To do. At the line that contains "kiểu phổ biến", begin setting down every line word for word, and stop after the last line of the listing.

(Source data Opens)

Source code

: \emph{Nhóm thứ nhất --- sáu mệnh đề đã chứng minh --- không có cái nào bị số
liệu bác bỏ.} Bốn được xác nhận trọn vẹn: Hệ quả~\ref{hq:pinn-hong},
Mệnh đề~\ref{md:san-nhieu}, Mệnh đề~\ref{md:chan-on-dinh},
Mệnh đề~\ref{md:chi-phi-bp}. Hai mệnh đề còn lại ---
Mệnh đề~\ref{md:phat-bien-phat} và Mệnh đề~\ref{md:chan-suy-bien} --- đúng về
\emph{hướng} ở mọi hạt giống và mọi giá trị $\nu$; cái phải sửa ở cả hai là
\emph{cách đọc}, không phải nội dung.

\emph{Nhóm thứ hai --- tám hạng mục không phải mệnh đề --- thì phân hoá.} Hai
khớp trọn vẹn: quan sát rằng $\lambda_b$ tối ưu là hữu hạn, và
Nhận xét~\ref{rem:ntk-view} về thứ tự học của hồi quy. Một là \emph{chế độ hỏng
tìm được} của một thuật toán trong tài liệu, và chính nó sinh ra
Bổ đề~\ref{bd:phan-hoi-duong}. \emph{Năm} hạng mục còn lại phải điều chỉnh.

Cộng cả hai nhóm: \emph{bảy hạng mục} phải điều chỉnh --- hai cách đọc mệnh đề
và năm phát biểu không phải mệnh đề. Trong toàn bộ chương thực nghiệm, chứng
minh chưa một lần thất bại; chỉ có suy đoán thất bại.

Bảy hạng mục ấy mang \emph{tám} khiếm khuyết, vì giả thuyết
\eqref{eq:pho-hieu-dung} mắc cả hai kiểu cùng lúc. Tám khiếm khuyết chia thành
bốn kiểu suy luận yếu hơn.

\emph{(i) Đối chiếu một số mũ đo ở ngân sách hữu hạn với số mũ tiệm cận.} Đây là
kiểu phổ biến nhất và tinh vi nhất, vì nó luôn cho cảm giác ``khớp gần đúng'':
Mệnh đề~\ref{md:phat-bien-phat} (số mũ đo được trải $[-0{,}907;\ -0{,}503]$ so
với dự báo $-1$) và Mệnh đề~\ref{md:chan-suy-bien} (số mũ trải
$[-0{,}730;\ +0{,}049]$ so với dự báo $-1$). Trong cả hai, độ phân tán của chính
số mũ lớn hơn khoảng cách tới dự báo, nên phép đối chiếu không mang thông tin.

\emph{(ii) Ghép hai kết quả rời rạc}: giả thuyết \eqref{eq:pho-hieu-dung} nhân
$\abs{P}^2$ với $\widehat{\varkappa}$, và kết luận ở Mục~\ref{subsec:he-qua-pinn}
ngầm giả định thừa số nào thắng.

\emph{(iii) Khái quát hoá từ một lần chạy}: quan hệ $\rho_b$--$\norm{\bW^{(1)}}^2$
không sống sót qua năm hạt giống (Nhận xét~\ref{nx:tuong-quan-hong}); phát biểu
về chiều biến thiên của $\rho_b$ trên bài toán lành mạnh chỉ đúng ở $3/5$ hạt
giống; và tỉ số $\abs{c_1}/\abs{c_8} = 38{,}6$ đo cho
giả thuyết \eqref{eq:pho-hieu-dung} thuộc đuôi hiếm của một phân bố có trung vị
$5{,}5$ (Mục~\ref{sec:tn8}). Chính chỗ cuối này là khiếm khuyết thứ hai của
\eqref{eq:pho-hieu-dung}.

(Source data Closes)

Written response.
kiểu phổ biến nhất và tinh vi nhất, vì nó luôn cho cảm giác ``khớp gần đúng'':
Mệnh đề~\ref{md:phat-bien-phat} (số mũ đo được trải $[-0{,}907;\ -0{,}503]$ so
với dự báo $-1$) và Mệnh đề~\ref{md:chan-suy-bien} (số mũ trải
$[-0{,}730;\ +0{,}049]$ so với dự báo $-1$). Trong cả hai, độ phân tán của chính
số mũ lớn hơn khoảng cách tới dự báo, nên phép đối chiếu không mang thông tin.

\emph{(ii) Ghép hai kết quả rời rạc}: giả thuyết \eqref{eq:pho-hieu-dung} nhân
$\abs{P}^2$ với $\widehat{\varkappa}$, và kết luận ở Mục~\ref{subsec:he-qua-pinn}
ngầm giả định thừa số nào thắng.

\emph{(iii) Khái quát hoá từ một lần chạy}: quan hệ $\rho_b$--$\norm{\bW^{(1)}}^2$
không sống sót qua năm hạt giống (Nhận xét~\ref{nx:tuong-quan-hong}); phát biểu
về chiều biến thiên của $\rho_b$ trên bài toán lành mạnh chỉ đúng ở $3/5$ hạt
giống; và tỉ số $\abs{c_1}/\abs{c_8} = 38{,}6$ đo cho
giả thuyết \eqref{eq:pho-hieu-dung} thuộc đuôi hiếm của một phân bố có trung vị
$5{,}5$ (Mục~\ref{sec:tn8}). Chính chỗ cuối này là khiếm khuyết thứ hai của
\eqref{eq:pho-hieu-dung}.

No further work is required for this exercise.